Exercise brief: Determine how many lines in the entries below contain "addressing", and output that number alone.

Entries supplied:
********

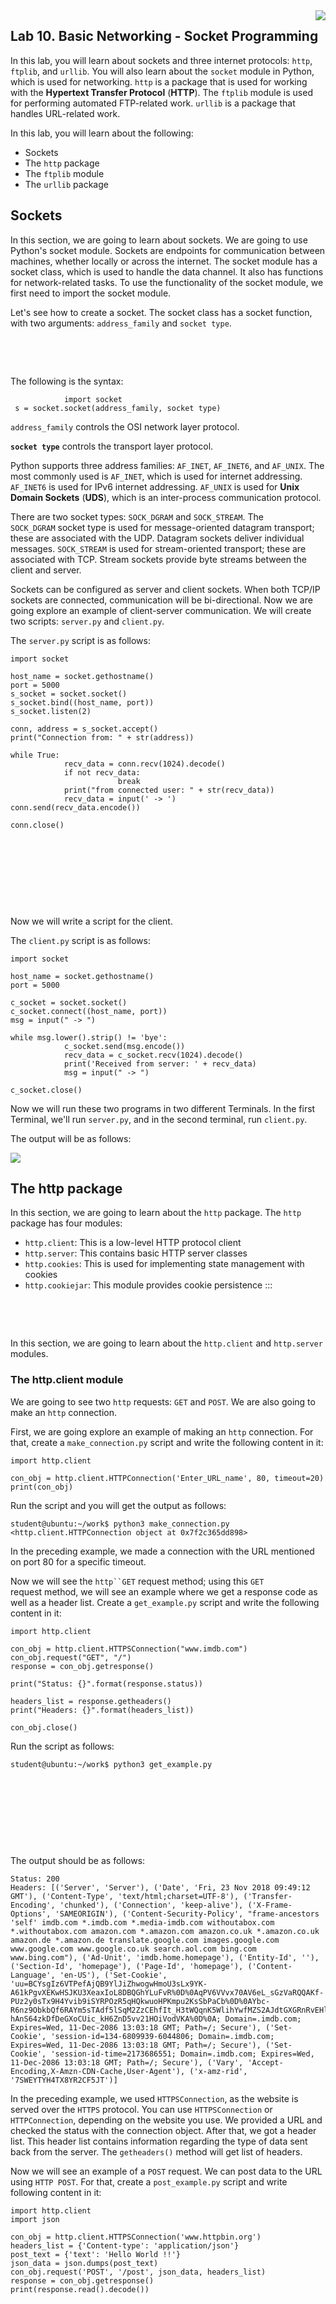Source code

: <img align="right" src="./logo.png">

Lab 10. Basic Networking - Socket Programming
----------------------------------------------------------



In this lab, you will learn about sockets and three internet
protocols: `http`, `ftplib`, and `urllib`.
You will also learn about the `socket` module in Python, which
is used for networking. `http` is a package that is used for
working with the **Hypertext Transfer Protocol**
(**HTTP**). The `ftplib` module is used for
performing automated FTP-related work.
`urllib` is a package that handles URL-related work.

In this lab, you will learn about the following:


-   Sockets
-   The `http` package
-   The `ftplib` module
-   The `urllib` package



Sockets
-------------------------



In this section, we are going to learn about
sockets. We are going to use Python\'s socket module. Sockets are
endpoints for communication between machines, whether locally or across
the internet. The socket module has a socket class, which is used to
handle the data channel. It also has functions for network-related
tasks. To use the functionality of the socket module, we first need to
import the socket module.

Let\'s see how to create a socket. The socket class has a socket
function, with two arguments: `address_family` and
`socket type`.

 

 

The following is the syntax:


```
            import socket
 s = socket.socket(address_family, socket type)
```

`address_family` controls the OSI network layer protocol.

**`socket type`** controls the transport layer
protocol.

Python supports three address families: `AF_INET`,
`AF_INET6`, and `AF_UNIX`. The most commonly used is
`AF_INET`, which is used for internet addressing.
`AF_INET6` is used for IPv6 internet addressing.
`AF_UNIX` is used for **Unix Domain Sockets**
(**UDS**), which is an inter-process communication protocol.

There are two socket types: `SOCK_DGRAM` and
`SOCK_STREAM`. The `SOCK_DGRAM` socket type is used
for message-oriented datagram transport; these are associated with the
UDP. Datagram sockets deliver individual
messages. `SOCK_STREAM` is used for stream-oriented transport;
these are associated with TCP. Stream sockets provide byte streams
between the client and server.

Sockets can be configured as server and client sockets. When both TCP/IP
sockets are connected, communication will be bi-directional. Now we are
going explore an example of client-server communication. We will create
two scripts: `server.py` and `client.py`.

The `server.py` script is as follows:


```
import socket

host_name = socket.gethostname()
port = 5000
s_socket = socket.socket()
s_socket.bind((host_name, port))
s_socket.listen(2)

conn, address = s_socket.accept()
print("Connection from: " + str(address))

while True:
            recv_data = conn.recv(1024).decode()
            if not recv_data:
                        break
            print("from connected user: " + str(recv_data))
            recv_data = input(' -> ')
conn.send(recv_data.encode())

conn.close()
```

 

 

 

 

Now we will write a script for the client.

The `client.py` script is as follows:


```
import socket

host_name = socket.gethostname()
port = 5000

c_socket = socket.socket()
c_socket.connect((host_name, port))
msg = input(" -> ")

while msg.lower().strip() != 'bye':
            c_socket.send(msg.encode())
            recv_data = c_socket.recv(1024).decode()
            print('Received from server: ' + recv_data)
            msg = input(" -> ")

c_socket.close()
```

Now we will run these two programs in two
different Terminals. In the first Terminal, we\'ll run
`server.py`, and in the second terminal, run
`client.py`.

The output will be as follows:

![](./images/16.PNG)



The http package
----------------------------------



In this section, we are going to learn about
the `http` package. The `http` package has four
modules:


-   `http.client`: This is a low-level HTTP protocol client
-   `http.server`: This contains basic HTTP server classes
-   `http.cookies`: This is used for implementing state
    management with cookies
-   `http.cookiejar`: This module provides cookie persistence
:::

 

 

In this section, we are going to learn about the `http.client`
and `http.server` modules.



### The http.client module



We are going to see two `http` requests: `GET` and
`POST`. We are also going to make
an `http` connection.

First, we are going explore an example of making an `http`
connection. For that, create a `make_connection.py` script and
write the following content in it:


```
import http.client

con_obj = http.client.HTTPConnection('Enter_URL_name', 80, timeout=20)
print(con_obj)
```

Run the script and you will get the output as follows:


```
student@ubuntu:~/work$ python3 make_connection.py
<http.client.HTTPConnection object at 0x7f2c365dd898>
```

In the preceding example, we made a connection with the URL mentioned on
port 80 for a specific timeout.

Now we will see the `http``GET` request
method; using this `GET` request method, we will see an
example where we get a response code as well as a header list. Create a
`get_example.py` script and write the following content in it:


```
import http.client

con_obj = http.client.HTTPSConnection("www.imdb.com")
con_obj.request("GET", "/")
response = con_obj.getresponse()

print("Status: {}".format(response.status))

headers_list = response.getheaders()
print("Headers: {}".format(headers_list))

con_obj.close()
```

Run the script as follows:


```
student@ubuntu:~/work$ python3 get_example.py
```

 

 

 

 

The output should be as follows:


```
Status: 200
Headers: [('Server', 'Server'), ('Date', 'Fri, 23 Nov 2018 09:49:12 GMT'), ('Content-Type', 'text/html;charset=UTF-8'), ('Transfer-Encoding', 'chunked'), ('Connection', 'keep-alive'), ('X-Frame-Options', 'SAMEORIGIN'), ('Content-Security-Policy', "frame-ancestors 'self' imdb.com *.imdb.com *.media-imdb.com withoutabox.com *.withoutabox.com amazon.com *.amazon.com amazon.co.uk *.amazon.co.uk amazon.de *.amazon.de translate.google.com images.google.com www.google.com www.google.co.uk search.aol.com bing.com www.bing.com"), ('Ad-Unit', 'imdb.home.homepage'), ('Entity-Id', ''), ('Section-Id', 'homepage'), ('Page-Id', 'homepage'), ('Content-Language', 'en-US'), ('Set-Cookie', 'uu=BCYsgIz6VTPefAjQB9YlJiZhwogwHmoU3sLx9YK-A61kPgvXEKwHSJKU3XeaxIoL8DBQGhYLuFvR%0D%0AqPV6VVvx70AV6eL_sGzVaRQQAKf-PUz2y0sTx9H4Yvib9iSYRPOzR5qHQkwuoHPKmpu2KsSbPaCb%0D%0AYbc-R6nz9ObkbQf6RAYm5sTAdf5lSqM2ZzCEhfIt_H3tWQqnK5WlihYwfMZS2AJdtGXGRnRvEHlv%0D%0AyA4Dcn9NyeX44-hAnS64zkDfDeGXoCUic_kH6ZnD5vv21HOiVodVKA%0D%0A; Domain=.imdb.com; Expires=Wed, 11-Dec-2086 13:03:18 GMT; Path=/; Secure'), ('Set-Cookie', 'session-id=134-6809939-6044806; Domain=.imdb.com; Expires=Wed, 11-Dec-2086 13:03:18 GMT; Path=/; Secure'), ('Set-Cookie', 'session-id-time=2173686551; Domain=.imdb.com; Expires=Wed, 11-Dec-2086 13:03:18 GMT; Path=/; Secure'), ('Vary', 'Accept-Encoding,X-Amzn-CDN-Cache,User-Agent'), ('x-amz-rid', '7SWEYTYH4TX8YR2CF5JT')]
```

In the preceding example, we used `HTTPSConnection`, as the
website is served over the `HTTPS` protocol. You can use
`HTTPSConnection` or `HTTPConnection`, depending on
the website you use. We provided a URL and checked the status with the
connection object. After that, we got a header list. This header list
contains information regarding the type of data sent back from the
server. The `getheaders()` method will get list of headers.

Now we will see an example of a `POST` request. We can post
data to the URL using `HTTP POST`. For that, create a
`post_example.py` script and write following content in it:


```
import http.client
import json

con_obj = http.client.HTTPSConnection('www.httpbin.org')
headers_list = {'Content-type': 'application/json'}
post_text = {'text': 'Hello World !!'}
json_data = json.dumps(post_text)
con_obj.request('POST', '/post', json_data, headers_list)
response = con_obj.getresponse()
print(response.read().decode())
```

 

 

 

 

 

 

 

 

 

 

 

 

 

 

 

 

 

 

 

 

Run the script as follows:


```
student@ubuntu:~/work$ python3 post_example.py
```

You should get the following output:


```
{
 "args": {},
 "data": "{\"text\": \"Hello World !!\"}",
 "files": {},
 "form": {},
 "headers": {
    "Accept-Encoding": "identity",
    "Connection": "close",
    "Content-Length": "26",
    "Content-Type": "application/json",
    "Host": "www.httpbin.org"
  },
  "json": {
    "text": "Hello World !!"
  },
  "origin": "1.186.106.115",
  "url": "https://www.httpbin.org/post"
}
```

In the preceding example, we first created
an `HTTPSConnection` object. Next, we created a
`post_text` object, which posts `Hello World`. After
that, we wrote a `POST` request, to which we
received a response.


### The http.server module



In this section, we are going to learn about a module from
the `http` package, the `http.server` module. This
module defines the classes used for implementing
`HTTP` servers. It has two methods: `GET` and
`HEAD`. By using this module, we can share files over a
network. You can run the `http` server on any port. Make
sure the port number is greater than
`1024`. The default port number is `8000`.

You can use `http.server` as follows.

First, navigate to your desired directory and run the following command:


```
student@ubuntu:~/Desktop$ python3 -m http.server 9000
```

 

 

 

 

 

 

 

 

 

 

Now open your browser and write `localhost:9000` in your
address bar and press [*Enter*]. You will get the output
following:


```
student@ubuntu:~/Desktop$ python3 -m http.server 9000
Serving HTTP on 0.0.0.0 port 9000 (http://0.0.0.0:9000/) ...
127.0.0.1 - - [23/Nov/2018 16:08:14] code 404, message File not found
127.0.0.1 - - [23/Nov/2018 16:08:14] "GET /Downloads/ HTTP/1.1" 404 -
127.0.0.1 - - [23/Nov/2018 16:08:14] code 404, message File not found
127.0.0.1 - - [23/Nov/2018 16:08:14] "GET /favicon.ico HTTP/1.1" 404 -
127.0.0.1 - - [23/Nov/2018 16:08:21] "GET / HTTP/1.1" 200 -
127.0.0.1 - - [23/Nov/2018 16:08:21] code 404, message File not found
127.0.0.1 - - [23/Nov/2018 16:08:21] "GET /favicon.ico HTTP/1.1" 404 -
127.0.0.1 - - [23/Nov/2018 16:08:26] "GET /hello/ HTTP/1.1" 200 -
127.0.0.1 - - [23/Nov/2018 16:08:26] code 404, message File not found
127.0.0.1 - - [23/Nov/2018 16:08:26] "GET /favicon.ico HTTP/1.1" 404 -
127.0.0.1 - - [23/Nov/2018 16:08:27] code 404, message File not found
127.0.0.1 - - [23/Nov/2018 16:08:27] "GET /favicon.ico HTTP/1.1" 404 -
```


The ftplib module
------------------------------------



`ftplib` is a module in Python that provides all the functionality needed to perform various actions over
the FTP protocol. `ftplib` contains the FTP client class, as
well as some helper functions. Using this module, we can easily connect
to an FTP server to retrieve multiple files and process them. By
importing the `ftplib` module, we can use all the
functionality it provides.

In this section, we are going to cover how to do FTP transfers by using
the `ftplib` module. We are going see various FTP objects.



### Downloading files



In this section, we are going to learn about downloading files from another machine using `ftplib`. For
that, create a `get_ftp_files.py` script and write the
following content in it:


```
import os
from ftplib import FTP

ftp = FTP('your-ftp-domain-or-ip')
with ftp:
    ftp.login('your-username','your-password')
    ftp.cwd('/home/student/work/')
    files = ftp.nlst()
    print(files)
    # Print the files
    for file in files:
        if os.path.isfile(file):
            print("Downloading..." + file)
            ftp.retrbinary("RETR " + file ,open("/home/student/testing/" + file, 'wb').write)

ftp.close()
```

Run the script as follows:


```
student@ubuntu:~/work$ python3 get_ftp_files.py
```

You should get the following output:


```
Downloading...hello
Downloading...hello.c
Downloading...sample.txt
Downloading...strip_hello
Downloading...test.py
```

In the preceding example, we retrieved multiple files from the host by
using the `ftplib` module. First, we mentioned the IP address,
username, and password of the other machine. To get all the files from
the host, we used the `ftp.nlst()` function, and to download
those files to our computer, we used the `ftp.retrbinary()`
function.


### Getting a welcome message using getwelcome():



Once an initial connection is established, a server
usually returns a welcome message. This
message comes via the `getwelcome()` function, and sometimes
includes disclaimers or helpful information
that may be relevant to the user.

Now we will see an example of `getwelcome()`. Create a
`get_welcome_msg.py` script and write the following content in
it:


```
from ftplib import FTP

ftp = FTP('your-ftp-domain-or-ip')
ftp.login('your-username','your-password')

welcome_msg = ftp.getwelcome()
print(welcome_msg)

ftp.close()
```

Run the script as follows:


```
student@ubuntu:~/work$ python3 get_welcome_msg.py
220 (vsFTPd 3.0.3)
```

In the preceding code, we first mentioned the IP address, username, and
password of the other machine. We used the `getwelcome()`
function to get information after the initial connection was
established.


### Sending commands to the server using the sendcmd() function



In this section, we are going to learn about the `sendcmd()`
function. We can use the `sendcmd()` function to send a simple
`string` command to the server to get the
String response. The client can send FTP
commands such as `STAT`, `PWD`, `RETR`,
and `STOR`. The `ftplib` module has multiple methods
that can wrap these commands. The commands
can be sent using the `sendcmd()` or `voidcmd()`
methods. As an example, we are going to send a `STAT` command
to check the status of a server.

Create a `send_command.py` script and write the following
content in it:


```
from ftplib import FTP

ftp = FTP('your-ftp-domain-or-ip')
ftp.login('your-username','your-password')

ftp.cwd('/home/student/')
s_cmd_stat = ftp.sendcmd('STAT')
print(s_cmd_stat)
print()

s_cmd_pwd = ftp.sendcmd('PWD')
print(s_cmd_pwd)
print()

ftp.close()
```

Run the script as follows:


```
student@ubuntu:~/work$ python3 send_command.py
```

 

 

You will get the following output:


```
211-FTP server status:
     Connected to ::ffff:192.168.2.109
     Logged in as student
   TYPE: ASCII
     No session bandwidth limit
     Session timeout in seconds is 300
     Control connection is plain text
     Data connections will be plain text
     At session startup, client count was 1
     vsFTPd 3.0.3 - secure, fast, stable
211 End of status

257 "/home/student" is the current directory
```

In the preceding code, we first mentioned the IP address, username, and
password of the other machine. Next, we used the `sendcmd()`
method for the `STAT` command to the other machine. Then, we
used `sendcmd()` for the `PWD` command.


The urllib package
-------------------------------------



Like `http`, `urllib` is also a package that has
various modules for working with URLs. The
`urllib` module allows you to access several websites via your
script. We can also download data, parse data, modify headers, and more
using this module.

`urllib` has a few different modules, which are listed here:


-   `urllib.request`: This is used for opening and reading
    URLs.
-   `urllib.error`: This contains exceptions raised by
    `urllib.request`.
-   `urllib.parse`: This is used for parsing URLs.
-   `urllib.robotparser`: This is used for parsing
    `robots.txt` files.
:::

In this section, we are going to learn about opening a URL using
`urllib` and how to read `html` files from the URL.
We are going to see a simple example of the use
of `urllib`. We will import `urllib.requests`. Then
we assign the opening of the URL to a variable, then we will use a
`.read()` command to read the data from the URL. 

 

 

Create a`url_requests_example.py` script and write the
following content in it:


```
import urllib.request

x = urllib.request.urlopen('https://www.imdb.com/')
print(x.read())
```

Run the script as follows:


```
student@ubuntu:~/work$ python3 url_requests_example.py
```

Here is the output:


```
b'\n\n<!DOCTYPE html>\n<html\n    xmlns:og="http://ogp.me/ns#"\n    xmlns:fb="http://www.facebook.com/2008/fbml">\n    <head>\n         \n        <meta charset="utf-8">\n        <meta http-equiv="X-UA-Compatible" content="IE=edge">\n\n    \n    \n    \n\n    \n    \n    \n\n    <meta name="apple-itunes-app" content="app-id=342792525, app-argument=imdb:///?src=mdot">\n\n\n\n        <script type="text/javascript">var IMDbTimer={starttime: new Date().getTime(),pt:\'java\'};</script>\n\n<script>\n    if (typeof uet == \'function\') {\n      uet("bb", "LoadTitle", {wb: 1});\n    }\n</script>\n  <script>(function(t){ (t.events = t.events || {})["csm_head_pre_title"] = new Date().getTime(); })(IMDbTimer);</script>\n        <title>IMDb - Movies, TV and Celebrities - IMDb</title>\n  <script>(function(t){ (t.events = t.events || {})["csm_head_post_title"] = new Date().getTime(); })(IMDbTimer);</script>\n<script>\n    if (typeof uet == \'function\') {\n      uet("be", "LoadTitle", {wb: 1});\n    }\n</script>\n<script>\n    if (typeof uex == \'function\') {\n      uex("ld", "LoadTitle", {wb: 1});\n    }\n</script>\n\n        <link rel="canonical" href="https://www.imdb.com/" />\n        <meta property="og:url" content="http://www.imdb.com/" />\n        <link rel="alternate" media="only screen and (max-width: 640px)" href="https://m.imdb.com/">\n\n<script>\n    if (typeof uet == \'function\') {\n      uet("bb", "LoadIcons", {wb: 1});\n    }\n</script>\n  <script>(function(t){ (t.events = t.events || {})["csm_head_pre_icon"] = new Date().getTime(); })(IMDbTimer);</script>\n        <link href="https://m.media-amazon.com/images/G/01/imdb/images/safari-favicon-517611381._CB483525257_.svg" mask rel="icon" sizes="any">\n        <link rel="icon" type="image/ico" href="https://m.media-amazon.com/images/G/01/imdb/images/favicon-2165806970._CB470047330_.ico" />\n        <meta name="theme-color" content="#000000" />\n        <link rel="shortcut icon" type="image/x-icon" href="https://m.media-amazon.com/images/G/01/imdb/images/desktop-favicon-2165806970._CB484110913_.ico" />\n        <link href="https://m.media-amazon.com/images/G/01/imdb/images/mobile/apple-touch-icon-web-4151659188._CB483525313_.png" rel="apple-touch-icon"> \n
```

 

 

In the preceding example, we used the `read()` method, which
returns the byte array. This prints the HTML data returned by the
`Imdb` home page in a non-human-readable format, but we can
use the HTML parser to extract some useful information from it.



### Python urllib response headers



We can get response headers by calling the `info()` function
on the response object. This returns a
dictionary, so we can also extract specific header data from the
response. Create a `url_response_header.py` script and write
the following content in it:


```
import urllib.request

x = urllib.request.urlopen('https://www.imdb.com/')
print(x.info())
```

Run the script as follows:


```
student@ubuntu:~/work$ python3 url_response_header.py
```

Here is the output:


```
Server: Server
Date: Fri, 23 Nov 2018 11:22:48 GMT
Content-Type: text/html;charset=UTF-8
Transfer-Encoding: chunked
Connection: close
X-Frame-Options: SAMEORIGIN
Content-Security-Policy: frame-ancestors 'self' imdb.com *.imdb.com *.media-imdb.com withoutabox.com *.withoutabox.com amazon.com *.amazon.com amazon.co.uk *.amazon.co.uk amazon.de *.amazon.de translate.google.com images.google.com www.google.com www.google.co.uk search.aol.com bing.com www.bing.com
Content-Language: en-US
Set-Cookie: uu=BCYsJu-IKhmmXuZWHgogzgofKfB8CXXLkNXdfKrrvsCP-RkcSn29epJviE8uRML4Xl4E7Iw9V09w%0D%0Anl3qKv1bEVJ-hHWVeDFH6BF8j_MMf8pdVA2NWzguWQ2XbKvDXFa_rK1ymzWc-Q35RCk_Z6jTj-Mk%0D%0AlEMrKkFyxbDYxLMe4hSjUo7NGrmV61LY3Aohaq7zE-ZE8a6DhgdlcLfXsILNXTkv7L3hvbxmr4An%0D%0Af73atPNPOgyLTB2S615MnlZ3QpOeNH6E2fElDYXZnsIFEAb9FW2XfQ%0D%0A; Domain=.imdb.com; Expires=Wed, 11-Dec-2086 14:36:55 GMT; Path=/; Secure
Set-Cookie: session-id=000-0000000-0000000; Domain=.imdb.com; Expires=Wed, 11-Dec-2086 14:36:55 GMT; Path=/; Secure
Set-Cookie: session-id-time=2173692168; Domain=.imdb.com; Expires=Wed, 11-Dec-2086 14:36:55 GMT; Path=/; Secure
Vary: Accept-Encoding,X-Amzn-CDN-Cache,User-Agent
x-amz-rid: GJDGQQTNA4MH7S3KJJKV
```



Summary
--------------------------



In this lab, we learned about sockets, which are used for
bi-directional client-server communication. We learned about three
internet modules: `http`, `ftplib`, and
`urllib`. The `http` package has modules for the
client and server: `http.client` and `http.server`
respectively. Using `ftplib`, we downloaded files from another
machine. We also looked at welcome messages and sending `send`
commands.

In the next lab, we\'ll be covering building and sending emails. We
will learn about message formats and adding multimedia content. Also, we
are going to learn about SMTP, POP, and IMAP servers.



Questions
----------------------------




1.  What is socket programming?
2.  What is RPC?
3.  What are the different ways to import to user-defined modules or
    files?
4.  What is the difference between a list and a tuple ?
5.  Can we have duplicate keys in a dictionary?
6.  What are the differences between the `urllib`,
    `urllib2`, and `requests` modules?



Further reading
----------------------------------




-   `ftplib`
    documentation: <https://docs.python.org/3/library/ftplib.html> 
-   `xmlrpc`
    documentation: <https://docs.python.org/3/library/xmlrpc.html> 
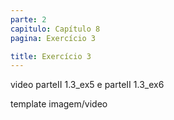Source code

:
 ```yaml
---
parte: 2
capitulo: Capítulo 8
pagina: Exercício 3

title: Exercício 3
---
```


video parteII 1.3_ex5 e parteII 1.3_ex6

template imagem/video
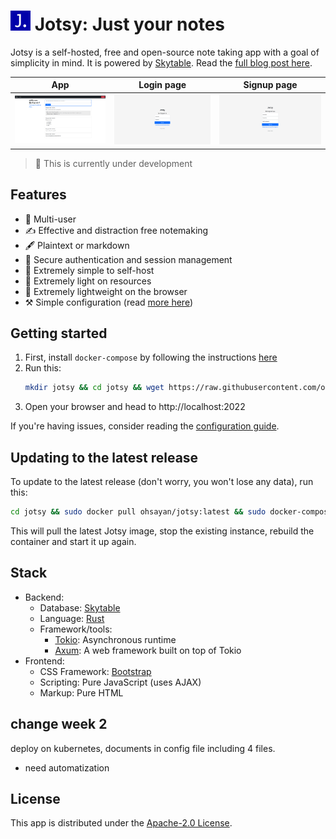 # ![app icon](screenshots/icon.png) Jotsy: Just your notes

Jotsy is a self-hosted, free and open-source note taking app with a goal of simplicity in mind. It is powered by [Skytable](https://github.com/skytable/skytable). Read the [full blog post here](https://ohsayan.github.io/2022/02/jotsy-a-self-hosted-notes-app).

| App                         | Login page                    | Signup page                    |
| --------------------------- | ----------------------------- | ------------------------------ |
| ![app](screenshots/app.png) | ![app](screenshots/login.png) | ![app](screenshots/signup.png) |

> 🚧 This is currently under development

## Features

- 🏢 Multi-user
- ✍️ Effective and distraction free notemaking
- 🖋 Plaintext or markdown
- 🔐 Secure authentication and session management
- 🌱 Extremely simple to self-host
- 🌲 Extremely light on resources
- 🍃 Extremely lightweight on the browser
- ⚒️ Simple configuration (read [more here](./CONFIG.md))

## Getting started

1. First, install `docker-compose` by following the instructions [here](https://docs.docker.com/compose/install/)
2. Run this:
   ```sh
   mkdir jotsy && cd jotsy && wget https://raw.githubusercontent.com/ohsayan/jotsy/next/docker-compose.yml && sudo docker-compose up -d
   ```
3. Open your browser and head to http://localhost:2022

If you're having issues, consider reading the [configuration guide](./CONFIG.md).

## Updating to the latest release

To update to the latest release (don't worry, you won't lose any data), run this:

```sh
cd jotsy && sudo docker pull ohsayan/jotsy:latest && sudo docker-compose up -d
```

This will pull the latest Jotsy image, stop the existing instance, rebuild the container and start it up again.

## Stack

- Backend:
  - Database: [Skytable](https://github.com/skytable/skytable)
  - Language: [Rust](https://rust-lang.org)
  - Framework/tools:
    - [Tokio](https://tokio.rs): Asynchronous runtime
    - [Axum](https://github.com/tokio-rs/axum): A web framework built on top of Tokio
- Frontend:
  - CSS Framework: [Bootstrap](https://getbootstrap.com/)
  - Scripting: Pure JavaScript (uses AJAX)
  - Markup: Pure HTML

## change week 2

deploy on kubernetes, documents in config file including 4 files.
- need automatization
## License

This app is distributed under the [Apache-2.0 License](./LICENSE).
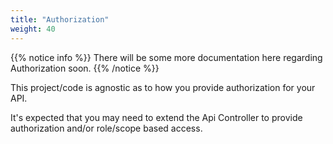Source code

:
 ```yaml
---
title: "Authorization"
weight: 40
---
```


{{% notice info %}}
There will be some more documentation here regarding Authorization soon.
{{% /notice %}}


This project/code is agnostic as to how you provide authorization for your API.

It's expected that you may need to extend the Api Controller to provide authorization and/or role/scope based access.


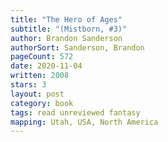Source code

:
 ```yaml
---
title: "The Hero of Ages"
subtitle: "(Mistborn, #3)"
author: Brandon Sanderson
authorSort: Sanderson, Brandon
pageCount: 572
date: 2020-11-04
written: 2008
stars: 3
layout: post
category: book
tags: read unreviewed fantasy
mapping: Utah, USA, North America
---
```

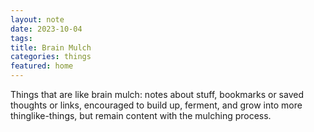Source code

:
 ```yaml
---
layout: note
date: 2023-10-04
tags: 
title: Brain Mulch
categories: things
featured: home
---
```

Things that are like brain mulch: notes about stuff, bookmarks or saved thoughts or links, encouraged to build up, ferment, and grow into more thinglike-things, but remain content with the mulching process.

********

Answer space: 2